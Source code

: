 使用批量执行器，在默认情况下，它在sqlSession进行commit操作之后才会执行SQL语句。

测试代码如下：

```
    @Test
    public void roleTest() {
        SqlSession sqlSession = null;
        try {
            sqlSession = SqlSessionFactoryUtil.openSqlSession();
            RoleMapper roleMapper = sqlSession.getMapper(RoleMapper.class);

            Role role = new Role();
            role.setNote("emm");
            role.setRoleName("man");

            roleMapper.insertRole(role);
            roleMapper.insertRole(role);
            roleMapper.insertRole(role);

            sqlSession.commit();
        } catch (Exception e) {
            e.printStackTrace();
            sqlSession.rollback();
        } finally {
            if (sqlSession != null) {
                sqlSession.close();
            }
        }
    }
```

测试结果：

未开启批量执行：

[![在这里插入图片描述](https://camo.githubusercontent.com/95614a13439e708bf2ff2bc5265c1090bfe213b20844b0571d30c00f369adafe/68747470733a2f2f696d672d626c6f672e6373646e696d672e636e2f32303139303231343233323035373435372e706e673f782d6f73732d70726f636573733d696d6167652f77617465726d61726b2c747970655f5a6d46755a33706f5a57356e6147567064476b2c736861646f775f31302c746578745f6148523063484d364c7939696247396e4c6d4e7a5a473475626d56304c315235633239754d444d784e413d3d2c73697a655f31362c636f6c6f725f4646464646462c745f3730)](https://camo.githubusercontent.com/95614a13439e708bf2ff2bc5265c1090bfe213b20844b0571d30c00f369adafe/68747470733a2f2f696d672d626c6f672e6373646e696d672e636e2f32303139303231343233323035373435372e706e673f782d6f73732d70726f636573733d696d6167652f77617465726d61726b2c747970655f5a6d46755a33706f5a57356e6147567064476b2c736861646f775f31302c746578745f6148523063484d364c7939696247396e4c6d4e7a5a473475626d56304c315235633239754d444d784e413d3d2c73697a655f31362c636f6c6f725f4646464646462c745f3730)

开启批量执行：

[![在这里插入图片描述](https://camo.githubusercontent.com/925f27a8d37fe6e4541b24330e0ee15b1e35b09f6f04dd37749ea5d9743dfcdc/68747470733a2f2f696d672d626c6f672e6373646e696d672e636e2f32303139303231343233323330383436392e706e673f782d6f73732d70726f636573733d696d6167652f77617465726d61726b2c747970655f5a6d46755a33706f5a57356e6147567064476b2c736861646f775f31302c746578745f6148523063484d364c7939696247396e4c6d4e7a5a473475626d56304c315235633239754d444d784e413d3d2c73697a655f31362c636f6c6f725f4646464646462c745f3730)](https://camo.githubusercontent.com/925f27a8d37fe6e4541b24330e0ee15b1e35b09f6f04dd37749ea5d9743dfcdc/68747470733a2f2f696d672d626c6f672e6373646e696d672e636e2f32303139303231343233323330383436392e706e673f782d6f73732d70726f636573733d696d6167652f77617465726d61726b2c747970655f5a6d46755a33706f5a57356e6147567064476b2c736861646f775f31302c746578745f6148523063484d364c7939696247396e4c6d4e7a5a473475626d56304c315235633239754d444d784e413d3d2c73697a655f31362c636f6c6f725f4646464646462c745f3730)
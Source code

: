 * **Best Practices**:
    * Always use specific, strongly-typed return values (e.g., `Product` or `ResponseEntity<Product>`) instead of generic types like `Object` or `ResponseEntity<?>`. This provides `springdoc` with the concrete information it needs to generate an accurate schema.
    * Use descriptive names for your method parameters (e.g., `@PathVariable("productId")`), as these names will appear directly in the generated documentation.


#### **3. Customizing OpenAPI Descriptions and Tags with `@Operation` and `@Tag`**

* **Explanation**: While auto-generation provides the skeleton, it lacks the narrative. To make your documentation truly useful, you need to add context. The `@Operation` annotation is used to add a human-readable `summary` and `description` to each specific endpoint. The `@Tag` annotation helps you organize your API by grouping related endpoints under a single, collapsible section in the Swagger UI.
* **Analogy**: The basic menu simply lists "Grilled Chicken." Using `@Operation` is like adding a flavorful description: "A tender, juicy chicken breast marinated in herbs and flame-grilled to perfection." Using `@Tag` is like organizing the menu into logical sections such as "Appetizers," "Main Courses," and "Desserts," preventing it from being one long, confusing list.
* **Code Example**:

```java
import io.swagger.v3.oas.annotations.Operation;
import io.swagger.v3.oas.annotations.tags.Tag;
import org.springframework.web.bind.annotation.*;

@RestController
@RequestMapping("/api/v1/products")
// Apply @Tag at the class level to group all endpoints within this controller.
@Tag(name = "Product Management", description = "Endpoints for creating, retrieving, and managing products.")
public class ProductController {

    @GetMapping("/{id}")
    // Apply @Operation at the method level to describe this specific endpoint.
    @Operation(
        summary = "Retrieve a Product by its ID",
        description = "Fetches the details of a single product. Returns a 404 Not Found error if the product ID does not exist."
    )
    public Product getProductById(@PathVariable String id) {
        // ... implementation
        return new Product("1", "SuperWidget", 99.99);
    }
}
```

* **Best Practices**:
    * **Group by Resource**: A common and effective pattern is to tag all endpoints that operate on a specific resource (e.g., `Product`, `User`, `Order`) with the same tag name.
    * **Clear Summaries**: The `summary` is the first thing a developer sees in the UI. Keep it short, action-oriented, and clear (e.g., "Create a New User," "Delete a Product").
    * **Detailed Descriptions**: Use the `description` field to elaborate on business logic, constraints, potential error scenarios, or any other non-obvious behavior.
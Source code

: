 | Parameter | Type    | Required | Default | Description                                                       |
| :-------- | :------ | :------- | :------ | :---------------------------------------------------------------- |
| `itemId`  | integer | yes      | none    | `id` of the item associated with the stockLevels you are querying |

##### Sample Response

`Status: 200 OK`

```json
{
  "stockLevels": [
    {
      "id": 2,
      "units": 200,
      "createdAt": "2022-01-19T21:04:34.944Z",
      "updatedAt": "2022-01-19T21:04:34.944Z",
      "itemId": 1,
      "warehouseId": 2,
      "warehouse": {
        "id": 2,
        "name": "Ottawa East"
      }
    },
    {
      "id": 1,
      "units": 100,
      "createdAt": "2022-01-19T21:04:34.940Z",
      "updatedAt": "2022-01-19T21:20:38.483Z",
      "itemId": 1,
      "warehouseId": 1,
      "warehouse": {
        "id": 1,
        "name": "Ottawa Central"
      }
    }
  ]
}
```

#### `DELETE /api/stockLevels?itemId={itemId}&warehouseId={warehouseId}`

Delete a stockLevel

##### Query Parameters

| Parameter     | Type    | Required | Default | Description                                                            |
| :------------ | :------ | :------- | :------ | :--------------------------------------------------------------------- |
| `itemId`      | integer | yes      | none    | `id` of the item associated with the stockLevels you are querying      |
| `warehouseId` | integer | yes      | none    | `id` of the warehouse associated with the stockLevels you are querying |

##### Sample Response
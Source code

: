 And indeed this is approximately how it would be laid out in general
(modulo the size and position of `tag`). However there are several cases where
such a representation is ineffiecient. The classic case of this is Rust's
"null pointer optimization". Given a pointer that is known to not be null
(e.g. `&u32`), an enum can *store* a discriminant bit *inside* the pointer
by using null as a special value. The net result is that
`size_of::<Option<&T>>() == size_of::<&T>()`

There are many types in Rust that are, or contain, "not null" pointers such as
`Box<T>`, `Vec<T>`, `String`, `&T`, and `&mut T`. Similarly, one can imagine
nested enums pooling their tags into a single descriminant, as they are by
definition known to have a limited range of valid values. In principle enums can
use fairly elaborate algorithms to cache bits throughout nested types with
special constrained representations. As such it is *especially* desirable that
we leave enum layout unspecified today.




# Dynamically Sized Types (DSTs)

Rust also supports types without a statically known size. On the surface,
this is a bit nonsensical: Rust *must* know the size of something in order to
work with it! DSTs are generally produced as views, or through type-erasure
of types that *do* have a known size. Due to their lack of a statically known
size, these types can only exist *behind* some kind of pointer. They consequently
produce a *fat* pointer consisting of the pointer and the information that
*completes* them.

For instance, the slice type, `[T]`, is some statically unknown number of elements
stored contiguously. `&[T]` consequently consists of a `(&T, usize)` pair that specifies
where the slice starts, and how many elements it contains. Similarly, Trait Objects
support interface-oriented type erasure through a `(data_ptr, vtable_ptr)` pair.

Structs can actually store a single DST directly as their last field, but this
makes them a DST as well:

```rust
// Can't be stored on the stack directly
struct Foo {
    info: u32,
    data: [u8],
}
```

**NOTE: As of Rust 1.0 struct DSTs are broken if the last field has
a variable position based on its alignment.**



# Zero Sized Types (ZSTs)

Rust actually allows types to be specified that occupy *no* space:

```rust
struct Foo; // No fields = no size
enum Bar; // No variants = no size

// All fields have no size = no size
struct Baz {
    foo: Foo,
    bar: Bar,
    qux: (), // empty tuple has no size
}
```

+++

◆ Work to be completed
Nothing but a number belongs in the answer, namely how many lines above include "pair".

◆ Answer to the problem
2